(Saved data entries)

::::::::

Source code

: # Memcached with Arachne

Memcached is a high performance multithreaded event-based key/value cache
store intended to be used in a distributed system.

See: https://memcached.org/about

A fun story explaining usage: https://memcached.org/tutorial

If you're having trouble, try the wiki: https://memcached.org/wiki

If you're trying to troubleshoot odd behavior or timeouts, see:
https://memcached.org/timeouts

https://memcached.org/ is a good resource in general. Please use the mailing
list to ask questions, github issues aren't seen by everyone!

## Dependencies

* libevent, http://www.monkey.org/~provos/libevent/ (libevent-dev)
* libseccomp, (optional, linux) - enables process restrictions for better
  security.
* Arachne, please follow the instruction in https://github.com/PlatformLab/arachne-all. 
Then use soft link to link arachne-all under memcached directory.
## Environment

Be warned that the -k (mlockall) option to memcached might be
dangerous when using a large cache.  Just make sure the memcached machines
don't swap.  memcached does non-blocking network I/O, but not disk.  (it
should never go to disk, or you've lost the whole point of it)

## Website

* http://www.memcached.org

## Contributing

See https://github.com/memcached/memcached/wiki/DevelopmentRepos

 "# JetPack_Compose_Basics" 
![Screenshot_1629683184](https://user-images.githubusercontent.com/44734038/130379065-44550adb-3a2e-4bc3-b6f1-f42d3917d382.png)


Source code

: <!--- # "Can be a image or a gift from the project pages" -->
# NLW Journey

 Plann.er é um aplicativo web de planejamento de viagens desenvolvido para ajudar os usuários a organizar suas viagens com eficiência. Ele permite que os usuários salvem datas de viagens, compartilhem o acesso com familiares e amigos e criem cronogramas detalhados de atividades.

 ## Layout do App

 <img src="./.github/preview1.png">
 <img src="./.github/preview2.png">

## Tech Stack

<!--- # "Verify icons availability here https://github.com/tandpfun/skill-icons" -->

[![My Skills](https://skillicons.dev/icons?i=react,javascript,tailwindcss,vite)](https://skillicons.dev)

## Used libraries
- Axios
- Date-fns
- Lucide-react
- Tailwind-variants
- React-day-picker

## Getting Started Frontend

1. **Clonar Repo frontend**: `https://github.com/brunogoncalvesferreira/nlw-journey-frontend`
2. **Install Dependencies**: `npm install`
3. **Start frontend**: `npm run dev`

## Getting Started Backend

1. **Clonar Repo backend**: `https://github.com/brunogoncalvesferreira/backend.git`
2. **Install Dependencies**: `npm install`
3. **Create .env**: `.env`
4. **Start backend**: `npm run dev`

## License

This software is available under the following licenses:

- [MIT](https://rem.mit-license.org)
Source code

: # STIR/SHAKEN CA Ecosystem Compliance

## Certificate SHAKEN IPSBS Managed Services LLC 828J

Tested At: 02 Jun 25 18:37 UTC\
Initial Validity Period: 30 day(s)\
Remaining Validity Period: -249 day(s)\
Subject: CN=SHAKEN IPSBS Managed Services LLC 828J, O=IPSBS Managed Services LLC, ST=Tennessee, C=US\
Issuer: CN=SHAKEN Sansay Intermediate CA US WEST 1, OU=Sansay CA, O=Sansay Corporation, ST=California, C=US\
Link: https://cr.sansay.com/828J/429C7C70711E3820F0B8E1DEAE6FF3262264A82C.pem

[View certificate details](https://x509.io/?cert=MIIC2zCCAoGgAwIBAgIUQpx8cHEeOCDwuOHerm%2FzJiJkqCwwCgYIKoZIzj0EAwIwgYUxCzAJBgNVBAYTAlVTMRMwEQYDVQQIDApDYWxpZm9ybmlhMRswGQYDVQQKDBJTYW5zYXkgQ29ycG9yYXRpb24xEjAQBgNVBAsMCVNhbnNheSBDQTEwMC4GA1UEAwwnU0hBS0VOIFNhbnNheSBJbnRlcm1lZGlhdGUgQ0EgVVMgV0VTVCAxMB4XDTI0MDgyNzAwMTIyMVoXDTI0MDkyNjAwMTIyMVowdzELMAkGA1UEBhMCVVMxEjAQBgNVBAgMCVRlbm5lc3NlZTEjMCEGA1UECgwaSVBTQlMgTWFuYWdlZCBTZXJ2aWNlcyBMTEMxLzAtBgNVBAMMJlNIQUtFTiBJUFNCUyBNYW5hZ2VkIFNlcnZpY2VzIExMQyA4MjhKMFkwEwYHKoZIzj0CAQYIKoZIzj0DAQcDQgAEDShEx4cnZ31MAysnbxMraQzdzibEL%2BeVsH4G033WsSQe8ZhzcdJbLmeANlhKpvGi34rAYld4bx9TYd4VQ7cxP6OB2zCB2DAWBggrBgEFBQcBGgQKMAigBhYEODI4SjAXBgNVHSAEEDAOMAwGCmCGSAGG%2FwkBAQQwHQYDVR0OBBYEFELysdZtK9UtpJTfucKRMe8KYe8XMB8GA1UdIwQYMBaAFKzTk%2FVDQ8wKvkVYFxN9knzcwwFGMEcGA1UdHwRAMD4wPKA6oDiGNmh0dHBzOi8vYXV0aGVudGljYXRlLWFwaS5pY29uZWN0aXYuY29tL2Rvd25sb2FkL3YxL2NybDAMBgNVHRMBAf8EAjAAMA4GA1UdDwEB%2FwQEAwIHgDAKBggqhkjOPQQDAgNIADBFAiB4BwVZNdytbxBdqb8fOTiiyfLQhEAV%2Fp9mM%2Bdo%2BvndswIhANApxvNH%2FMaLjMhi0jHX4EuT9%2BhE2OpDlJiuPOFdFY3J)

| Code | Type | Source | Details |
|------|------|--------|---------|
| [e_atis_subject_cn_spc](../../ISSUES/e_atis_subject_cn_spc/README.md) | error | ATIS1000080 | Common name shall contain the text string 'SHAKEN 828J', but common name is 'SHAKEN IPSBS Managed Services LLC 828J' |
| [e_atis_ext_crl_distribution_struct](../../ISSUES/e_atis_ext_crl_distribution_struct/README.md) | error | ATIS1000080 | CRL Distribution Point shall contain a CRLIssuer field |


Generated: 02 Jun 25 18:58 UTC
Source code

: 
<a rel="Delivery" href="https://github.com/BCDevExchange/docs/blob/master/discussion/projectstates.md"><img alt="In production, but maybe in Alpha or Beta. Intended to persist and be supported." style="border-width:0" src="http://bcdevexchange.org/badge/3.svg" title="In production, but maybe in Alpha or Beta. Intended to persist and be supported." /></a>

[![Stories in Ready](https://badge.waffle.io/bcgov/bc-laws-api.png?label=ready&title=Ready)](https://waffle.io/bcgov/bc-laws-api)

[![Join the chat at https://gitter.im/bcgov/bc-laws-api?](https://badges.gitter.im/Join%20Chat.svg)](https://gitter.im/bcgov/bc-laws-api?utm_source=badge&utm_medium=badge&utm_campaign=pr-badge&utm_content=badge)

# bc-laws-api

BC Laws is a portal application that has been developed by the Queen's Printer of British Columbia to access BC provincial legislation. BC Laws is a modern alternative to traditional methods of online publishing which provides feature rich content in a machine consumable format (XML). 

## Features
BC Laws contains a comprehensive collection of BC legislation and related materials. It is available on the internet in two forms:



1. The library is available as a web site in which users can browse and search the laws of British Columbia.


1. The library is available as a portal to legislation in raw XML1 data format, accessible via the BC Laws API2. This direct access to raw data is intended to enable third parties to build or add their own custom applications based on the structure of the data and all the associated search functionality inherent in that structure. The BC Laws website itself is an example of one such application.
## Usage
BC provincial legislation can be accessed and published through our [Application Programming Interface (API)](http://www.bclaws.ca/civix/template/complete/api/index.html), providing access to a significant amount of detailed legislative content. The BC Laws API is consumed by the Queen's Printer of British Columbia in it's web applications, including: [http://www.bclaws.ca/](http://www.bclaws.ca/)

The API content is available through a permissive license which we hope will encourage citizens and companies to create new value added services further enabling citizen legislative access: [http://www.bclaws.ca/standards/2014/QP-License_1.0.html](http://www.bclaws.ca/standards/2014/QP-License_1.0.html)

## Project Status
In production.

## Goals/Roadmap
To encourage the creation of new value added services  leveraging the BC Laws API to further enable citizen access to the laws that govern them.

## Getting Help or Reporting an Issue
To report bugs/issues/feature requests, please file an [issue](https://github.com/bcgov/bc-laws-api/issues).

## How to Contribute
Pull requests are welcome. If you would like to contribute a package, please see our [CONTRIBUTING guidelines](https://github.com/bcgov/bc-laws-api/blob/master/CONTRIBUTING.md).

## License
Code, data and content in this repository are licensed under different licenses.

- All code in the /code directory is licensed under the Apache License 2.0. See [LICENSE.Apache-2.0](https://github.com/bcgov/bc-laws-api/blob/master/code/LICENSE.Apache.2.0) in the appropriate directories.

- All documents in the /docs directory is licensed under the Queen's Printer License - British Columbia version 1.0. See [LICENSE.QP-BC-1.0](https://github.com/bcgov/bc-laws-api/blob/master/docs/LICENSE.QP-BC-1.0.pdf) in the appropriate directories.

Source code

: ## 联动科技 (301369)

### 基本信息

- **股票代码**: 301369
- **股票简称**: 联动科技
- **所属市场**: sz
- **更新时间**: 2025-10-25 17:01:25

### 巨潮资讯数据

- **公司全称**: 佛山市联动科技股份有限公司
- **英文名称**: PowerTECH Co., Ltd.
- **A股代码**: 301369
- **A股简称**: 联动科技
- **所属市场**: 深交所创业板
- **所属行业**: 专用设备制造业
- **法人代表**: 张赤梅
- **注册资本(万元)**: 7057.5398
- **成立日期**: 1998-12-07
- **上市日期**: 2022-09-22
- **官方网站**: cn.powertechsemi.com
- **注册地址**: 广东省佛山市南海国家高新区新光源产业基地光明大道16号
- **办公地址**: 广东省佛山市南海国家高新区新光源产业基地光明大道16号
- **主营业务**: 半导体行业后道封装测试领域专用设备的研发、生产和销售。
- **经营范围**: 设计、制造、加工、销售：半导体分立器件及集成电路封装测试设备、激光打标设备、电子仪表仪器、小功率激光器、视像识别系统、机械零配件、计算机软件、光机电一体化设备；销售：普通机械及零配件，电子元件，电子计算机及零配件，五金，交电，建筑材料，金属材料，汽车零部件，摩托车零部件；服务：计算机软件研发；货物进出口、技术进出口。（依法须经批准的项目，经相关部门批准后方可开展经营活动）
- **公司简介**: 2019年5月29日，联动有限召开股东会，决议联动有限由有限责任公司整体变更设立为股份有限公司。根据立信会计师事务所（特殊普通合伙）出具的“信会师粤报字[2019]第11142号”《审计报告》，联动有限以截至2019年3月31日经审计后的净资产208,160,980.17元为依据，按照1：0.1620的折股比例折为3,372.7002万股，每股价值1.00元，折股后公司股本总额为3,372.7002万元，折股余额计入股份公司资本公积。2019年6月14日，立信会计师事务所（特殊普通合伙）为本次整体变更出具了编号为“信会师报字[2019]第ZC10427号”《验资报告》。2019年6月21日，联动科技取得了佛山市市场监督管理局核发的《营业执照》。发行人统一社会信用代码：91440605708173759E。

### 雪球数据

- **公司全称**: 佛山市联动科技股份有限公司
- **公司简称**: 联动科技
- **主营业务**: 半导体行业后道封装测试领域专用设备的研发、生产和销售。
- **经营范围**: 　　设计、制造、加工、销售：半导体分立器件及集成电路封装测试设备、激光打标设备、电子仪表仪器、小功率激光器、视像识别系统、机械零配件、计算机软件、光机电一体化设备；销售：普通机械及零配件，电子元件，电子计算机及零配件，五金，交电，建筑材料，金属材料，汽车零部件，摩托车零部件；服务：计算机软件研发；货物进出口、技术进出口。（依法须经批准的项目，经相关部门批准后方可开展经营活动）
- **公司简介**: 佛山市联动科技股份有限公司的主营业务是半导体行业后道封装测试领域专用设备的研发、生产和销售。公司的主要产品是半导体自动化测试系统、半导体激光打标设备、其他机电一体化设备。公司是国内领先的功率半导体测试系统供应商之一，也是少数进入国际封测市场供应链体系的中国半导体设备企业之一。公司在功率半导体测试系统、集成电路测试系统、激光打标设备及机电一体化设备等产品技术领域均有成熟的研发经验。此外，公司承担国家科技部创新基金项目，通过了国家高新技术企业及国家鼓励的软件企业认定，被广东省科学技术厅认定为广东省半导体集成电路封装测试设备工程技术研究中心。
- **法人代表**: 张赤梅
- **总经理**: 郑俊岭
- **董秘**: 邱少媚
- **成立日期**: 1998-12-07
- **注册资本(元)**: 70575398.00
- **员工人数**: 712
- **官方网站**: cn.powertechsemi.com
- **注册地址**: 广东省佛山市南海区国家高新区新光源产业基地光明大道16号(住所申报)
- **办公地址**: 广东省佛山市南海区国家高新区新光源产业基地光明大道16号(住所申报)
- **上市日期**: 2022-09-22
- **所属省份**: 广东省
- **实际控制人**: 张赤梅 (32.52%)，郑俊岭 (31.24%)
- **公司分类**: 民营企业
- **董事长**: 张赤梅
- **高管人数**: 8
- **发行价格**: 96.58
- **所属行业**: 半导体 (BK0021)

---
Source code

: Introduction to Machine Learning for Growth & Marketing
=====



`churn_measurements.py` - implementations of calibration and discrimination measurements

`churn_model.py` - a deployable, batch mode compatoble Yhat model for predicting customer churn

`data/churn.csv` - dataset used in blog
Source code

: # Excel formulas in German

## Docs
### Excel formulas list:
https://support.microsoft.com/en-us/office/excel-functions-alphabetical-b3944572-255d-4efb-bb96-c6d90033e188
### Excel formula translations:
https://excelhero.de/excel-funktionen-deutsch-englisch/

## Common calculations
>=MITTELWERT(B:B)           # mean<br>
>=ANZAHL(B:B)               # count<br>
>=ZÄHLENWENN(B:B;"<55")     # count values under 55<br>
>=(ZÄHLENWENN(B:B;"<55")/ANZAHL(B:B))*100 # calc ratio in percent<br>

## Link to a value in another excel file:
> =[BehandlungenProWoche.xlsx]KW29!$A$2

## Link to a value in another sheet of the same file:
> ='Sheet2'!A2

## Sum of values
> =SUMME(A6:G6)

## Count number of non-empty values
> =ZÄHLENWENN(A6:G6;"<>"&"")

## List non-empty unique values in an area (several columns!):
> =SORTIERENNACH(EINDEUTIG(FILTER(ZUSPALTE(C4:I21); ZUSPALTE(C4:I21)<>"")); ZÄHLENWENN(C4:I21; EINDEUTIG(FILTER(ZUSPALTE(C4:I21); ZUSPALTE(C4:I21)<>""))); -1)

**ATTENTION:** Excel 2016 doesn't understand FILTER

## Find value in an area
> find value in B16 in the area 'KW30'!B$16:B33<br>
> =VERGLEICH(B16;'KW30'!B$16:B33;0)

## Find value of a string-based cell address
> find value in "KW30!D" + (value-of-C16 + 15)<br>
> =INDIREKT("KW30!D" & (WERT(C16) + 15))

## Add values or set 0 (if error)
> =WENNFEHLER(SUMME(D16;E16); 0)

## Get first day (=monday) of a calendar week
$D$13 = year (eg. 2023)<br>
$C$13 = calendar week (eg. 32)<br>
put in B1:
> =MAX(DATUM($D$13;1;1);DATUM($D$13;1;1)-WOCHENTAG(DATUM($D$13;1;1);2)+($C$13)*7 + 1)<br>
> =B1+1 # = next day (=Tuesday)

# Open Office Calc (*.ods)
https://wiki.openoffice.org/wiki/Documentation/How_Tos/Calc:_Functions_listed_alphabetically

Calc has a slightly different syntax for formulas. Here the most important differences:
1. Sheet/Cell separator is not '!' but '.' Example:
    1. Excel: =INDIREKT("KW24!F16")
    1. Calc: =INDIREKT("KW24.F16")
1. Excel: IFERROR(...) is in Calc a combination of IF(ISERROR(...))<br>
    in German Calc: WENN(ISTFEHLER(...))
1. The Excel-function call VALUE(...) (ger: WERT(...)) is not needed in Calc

::::::::

* [Your goal]: Lines from the beginning of the data above through the line containing "A fun story" are to be returned exactly, and no others.

* [Answer box]:
Source code

: # Memcached with Arachne

Memcached is a high performance multithreaded event-based key/value cache
store intended to be used in a distributed system.

See: https://memcached.org/about

A fun story explaining usage: https://memcached.org/tutorial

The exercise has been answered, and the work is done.